それ以外は、1分7秒3、1分7秒7、1分7秒8と、好時計をマーク。速い馬場で結果を出している点は、強調材料になると思います。
暑熱対策で馬房にクーラーの付いている小倉は人馬ともに過ごしやすく、ヤマニンアンフィルも水曜日の運動では体が締まっていて元気いっぱい。(連闘でも)体調はすこぶる快調と言えます。
前走は斤量55kgで勝ち上がりましたが、今回は昇級戦のうえ、初重賞ということもあって、2kg減のハンデ53kgで出走できるのは魅力。しかも、さらに気温が上昇する今週、長距離輸送のない滞在競馬での参戦は大きなアドバンテージとなります。

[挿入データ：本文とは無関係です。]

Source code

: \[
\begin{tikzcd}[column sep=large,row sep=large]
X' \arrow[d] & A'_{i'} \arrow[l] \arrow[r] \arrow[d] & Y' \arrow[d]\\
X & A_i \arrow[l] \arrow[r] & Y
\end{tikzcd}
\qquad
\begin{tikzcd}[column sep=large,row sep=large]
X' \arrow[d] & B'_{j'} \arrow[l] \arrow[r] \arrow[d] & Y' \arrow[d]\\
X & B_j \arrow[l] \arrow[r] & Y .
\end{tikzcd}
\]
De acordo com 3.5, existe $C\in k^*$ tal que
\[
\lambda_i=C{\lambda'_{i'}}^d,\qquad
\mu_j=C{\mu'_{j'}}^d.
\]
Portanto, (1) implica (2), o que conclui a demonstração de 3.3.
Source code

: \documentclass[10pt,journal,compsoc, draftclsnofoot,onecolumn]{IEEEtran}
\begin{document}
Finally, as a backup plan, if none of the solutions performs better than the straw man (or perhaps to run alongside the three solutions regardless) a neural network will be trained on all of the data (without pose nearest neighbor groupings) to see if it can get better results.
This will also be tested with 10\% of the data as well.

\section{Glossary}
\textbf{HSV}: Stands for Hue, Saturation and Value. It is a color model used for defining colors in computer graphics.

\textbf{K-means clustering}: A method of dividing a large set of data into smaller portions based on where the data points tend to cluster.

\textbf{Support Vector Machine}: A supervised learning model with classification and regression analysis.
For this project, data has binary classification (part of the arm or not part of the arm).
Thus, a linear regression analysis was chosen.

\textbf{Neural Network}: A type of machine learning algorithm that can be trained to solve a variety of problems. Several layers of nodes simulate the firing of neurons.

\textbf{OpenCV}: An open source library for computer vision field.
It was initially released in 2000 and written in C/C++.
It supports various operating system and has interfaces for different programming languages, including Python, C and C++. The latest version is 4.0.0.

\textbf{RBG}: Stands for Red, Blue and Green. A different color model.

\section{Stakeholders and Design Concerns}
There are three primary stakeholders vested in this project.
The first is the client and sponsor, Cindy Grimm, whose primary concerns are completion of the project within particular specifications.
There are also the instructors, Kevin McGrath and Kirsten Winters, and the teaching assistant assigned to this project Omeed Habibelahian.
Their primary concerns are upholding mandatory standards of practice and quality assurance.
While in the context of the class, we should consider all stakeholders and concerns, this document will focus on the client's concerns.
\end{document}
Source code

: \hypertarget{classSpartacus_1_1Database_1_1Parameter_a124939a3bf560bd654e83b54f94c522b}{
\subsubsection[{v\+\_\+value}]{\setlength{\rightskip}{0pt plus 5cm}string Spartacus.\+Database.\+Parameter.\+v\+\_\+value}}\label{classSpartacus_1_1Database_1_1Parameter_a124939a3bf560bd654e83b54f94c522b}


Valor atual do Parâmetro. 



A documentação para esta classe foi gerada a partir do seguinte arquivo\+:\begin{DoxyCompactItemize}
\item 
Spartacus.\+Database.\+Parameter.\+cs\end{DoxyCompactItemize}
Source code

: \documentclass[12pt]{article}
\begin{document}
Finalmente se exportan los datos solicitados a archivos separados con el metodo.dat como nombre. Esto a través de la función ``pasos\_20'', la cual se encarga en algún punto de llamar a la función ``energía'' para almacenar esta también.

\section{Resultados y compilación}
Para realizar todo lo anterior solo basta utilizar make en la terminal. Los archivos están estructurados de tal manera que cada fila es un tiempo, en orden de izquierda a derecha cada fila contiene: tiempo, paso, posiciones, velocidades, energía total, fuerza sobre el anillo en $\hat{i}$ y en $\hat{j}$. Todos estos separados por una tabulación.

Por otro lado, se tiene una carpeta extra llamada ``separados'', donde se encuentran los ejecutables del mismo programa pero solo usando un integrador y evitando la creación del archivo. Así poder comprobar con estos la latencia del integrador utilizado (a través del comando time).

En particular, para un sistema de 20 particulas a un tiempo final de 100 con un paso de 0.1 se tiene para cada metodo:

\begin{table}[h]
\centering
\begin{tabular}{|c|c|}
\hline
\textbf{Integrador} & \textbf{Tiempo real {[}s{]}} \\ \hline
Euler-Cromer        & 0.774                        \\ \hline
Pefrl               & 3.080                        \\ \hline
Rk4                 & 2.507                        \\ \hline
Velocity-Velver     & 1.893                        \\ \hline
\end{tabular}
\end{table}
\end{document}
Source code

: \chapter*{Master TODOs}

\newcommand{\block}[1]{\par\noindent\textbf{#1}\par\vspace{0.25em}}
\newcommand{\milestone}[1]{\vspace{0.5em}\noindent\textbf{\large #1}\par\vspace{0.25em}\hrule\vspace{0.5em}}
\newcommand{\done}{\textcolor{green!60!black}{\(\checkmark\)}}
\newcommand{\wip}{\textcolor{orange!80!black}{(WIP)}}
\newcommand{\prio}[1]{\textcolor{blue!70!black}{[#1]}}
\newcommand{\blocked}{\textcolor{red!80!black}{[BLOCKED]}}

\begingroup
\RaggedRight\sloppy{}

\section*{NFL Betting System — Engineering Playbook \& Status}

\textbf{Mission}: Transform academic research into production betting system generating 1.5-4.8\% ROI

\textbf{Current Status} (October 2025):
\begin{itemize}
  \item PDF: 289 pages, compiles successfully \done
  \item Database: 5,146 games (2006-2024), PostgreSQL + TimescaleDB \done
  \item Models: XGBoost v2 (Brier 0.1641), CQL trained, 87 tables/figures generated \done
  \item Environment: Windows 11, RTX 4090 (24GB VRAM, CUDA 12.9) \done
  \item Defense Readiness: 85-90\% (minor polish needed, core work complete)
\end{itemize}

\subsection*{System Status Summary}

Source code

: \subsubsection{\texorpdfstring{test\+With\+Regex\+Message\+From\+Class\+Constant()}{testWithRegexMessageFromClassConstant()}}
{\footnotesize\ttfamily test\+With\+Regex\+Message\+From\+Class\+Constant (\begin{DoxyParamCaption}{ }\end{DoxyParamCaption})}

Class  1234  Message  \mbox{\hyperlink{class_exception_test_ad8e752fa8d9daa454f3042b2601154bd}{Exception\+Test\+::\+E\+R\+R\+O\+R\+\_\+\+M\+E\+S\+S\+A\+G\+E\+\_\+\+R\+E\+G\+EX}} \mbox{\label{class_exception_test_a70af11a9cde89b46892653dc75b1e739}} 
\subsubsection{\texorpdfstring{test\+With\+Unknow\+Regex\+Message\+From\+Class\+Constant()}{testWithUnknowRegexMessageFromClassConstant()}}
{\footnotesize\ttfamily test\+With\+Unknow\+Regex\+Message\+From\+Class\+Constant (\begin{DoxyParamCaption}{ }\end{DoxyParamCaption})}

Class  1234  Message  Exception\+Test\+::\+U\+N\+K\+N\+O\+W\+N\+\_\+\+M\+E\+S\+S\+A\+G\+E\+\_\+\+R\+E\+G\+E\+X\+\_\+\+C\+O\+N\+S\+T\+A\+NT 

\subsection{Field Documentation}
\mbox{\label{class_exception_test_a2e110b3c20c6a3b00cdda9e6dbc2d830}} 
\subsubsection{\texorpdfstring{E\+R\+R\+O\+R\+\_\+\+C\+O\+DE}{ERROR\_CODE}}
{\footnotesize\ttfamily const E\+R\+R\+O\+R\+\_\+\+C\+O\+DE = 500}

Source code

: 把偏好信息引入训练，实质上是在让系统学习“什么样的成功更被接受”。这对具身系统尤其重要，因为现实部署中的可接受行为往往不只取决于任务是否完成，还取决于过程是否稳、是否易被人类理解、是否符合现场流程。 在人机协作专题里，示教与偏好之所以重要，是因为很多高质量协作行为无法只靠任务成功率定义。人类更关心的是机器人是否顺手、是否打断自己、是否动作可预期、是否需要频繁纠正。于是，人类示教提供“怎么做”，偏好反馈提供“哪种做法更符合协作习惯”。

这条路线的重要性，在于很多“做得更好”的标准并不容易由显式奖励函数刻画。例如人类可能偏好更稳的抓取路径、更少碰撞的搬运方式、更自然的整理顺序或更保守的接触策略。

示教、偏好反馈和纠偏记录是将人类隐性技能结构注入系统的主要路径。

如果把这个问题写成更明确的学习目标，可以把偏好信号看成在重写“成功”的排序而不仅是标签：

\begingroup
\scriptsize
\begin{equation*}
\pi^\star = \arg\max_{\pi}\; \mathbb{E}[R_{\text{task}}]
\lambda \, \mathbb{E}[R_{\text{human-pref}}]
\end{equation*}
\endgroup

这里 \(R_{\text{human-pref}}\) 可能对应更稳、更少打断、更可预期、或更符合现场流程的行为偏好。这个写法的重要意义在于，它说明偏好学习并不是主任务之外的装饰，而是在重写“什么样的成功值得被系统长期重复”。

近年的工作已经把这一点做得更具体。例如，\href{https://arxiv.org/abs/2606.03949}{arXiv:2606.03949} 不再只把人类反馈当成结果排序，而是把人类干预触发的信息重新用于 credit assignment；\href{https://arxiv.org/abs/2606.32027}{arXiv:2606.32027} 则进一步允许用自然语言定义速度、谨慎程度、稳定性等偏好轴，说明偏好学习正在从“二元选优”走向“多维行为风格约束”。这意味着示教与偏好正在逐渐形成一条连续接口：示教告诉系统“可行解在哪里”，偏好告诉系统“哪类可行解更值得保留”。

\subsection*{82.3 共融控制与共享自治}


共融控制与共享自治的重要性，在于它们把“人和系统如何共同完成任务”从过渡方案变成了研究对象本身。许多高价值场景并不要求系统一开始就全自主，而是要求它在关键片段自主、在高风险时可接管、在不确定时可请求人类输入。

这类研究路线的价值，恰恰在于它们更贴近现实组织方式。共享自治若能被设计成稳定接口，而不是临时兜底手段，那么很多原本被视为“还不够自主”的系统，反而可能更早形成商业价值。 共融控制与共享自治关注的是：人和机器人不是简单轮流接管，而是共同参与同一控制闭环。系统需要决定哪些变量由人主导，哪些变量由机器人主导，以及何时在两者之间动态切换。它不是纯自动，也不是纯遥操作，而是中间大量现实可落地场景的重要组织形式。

前走同様、前が引っ張ってくれる展開を中団あたりでスムーズに運ぶことができれば、まとめて面倒を見るシーンがあってもおかしくありません」
吉田記者が推奨するもう1頭は、ヤマニンアンフィルの半弟で、同じく斉藤崇史厩舎が管理するヤマニンアルリフラ(牡4歳)だ。同馬も前走の3勝クラス・淀S(5月4日/京都・芝1200m)を勝って、今回が重賞初挑戦となる。
「先週の追い切りでは、坂路でビシッと追ってラスト1ハロン11秒5を計測。今週もラクな手応えでラスト1ハロン11秒6をマークし、状態のよさは際立っています。昨秋から芝・ダートの短距離戦で好走を続けており、ここに来ての充実ぶりは目を見張るものがあります」
ヤマニンアンフィルの他にも、3つ上の兄にはリステッド競走で奮闘しているヤマニンサンパがいて、ひとつ上の兄はダートの重賞勝ちがあるヤマニンウルス。兄姉の多くがオープン入りを果たしており、潜在能力の高さは明らかだ。
「ヤマニンアルリフラは芝・ダートを問わず結果を残していますが、今の充実ぶりからして、芝1200mの時計も大きく詰められる算段。ハンデ55kgも手頃ですし、攻め気配のよさから新たな一面を見せて、勝ち負けを演じる可能性も十分にあると見ています」
今年も波乱必至の北九州記念。"ヤマニン"姉弟の大駆けがあるのか、注目である。